Recycled Ribble Socks

Early last year I knit these Ribble Socks using the stitch pattern from Socks Socks Socks:

When I first washed them by hand I foolishly tossed them into the washing machine for a quick spin with some other handwashing and discovered that the dye wasn’t particularly well fixed when I took out a favourite hand sewn white shirt and discovered what looked like wine stains all over it.

They’re made from Koigu, which isn’t superwash and, as I’ve mentioned before, I just don’t wear them because of that. A while back I put them into my pile of things to be fixed and altered, with the idea that I could turn them into mittens. After all, the size was right and the shaping of socks wasn’t that different from mittens.

On Friday night I made a start. The first thing I did was cut the legs of the socks off. Then I rediscovered how hard it is to unpick ribbing from the bottom up. Urgh. Once I had all the stitches on the needles, I did a sewn cast off, adding a bead every second stitch.

I’m rather chuffed at how they turned out.

Next I attacked the foot of each sock. I went through similar pains cutting off the toe, but by then I’d worked out that if getting the bottom edge of ribbing to unpick was so hard it was obviously not going to unravel. I did have to do a sewn cast off on what had been the sole of the foot, as it was stocking stitch.

Then I turned the socks around and frogged back to a little way down the instep increases. Now, the only difference between socks and mittens at this point is that the increases on socks go on either side of the sock, while on mittens both increases fall on one side, forming a ‘V’. This meant a bit of creative unravelling and reknitting. I dropped the stitches from one side of the palm to where the middle of the ‘V’ would be, then reknit them with the increases moved to their new position.

Once that was done it was just a matter of doing the usual fingerless mitten shaping – separating the thumb stitches, adding extra stitches across the thumb gap, and finishing both the hand and thumb off with some 1×1 ribbing.

Converting the socks to mittens and wristwarmers wasn’t quick – probably took five or six hours overall – but it was a heck of a lot faster than knitting them from scratch. Especially when you take into account the ribble stitch pattern.

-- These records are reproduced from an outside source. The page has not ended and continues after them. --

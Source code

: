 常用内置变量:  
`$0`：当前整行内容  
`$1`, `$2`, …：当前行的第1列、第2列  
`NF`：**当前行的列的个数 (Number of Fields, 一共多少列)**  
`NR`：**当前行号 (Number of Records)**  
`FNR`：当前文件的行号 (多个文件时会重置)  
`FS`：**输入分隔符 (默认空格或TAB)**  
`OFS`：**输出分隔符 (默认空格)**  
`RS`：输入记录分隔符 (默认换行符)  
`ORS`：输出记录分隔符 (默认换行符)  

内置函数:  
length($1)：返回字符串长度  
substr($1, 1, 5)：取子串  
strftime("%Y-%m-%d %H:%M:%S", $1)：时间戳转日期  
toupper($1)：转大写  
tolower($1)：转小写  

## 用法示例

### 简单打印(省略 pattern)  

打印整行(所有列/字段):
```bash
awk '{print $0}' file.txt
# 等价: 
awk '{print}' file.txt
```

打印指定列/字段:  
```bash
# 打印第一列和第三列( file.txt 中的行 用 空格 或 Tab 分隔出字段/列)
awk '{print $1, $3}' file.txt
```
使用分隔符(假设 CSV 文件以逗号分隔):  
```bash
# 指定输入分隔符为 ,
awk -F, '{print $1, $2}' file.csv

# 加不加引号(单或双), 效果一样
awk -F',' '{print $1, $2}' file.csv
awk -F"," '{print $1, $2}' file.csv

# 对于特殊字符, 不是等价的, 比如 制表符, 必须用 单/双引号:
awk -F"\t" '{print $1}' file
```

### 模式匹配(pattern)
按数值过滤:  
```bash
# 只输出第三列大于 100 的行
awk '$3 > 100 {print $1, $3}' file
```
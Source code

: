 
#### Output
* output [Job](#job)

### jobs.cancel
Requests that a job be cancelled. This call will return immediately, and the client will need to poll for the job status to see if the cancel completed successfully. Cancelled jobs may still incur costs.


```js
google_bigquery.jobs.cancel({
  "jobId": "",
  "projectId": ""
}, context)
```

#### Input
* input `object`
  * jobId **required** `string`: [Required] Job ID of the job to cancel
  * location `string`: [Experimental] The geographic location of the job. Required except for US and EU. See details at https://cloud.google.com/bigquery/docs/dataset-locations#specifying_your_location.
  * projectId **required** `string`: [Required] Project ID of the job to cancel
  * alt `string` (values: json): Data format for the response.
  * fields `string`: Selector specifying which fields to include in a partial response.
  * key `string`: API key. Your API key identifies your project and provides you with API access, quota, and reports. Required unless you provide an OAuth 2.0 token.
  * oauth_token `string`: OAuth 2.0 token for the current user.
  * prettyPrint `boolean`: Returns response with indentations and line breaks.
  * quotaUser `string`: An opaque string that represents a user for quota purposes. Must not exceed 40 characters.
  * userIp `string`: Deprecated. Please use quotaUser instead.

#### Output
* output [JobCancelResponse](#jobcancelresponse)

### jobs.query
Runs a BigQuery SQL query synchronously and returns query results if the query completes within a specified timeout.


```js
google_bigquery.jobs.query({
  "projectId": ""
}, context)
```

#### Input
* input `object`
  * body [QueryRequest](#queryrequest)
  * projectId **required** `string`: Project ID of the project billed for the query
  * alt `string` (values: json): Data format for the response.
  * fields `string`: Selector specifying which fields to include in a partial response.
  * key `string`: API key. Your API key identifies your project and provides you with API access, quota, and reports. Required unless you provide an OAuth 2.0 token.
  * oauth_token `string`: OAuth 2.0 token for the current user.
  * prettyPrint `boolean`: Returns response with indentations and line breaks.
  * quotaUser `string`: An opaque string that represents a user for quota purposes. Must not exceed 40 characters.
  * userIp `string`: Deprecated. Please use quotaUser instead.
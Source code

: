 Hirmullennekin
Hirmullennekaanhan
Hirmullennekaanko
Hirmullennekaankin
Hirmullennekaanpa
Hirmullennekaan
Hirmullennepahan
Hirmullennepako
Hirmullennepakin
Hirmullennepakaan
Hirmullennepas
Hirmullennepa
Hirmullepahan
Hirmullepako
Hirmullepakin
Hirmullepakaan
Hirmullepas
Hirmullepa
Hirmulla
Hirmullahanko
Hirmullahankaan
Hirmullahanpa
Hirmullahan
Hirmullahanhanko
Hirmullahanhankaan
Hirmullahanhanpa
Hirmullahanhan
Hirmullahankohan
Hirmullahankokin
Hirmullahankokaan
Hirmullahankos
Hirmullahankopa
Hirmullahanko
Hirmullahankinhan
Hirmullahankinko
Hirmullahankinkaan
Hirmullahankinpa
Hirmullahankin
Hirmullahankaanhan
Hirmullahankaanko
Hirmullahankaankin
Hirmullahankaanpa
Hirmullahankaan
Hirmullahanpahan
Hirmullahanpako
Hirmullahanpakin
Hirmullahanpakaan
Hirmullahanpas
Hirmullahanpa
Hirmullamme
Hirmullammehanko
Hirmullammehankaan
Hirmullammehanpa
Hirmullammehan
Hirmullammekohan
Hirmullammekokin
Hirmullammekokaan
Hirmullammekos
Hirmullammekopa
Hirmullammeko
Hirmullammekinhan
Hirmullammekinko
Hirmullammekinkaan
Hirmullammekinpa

At first when I was struggling with unpicking ribbing I asked myself if it was worth the trouble, and even considered throwing the socks in the bin. But I’m so glad I kept going. I love the mittens, and that beaded edge on the wristwarmers makes the girly girl in me go ‘squeee!’.

2 thoughts on “Recycled Ribble Socks

  1. Lovely mitts!!! Of course, you know the rule for fabulous late-season objects: it will now warm up really fast so that they will sit in the drawer, looking at you wistfully, until next year ;>

  2. Alas, you’re probably right. But I feel the cold, so I do manage to keep wearing the knitwear right through spring most years.

    Am I the only person worried at this sunny weather in Melbourne? Every time someone says spring might come early I tell them to shush.